Early in 1942, pursuant to instructions from Dr. H.J. van Mook, Director of Economic Affairs and Chairman of the Commission of Supervision of the Foreign Exchange Institute, the account of the Escomptobank was transferred to the Netherlands Purchasing Commission, an agency of the Government-in-Exile of the Kingdom of the Netherlands. Dr. van Mook, in directing such transfer, acted under the authority of the foreign exchange laws of the Netherlands Indies and was empowered by section 2 of the resolution of the Governor General of May 27, 1940 (Staatsblad 228) to require that such acts be taken.

The purpose of this transfer was to prevent these assets from falling into the hands of the Japanese, whose invasion of the Netherlands Indies was correctly deemed imminent.

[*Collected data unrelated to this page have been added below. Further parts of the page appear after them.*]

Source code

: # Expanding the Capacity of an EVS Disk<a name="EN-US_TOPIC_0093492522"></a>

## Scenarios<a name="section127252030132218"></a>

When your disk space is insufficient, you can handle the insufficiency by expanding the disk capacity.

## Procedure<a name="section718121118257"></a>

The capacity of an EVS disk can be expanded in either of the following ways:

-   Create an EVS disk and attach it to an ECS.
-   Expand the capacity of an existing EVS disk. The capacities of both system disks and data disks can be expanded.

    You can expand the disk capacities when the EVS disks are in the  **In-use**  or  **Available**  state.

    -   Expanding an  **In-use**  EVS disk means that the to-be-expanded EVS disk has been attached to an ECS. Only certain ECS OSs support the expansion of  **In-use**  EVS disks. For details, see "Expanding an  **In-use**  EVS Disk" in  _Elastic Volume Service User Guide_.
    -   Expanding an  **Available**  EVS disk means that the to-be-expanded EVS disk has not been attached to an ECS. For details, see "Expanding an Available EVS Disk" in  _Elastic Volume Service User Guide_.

Securities so transferred to an account in the name of the Netherlands Purchasing Commission were to be administered by the latter as "Trustee" and to be returned intact at the end of a then indefinite period to the previous holders.

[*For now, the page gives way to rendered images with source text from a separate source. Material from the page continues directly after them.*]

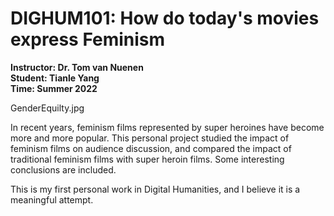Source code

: # DIGHUM101: How do today's movies express Feminism
**Instructor: Dr. Tom van Nuenen**  
**Student: Tianle Yang**  
**Time: Summer 2022**  

GenderEquilty.jpg

In recent years, feminism films represented by super heroines have become more and more popular. This personal project studied the impact of feminism films on audience discussion, and compared the impact of traditional feminism films with super heroin films. Some interesting conclusions are included. 

This is my first personal work in Digital Humanities, and I believe it is a meaningful attempt.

On or about March 9, 1942, some few months after the transfer by Escomptobank of the account to the Netherlands Purchasing Commission the Netherlands Government-in-Exile promulgated Decree C-18. The purpose and provisions of this Decree were identical with those of the A-1 Decree of the Archimedes case, State of the Netherlands v. Federal Reserve Bank of New York, and Archimedes, 2 Cir., 201 F.2d 455, with the sole exception that C-18 nationalized the property of those Dutch citizens resident in the Netherlands Indies rather than in the mother country. Although plaintiff at one time urged that the terms of C-18 served to restore the right of possession to the plaintiff, this contention appears to have been abandoned. It was without merit.

On October 14, 1947, the securities were re-transferred to the account of the impleaded defendant (Defendant's Exhibits Y, Z and AA). Such re-transfer was directed by the Netherlands Purchasing Commission upon instructions received from the Foreign Exchange Institute. It is conceded that plaintiff had no knowledge of the transfer to and from the Netherlands Purchasing Commission until the commencement of this action.

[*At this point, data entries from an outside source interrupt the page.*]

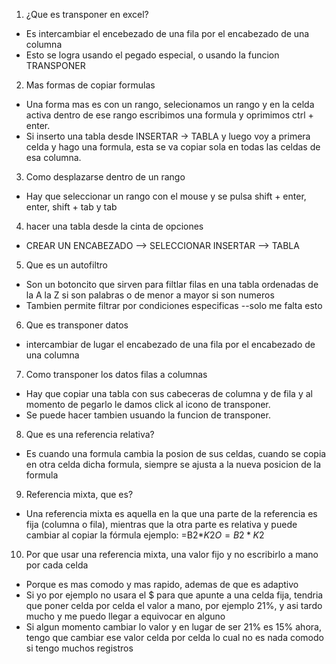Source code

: 1. ¿Que es transponer en excel?
- Es intercambiar el encebezado de una fila por el encabezado de una columna 
- Esto se logra usando el pegado especial, o usando la funcion TRANSPONER 



2. Mas formas de copiar formulas
- Una forma mas es con un rango, selecionamos un rango
  y en la celda activa dentro de ese rango escribimos una formula 
  y oprimimos ctrl + enter.
- Si inserto una tabla desde INSERTAR -> TABLA y luego voy a primera celda
  y hago una formula, esta se va copiar sola en todas las celdas de esa 
  columna.



3. Como desplazarse dentro de un rango
- Hay que seleccionar un rango con el mouse y se pulsa shift + enter, 
enter, shift + tab y tab


4. hacer una tabla desde la cinta de opciones 
- CREAR UN ENCABEZADO --> SELECCIONAR INSERTAR --> TABLA 


5. Que es un autofiltro 
- Son un botoncito que sirven para filtlar filas en una tabla
ordenadas de la A la Z si son palabras o de menor a mayor si 
son numeros 
- Tambien permite filtrar por condiciones especificas --solo me falta esto


6. Que es transponer datos 
- intercambiar de lugar el encabezado de una fila por el encabezado de una 
columna 


7. Como transponer los datos filas a columnas 
- Hay que copiar una tabla con sus cabeceras de columna y de fila y al 
momento de pegarlo le damos click al icono de transponer.
- Se puede hacer tambien usuando la funcion de transponer.


8. Que es una referencia relativa?
- Es cuando una formula cambia la posion de sus celdas, cuando se copia en 
otra celda dicha formula, siempre se ajusta a la nueva posicion de la 
formula 



9. Referencia mixta, que es?
- Una referencia mixta es aquella en la que una parte de la referencia es fija
  (columna o fila), mientras que la otra parte es relativa y puede cambiar al copiar la fórmula
  ejemplo:
=B2*$K2
O
=B2*K$2


10. Por que usar una referencia mixta, una valor fijo y no escribirlo a mano por cada celda
- Porque es mas comodo y mas rapido, ademas de que es adaptivo 
- Si yo por ejemplo no usara el $ para que apunte a una celda fija, tendria que poner celda por celda
el valor a mano, por ejemplo 21%, y asi tardo mucho y me puedo llegar a equivocar en alguno
- Si algun momento cambiar lo valor y en lugar de ser 21% es 15% ahora, tengo que cambiar ese valor celda por celda
lo cual no es nada comodo si tengo muchos registros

In March, 1942, von Freyburg and his mother were captured by the Japanese and imprisoned by them until September 5, 1945. Thereafter, early in October, 1945, von Freyburg was arrested and incarcerated by Indonesian insurgents who had already proclaimed their independence of the Kingdom of the Netherlands. He was imprisoned until about June 1946 when he was released, banished, as he says, from Indonesia, and advised that neither he nor the plaintiff would ever be permitted to return to Indonesia or to do business there. Mr. von Freyburg and his mother, the sole remaining stockholders then in Indonesia, were deported to Holland on August 4, 1946. The corporation, he says, did no business in Indonesia subsequent to March 1942.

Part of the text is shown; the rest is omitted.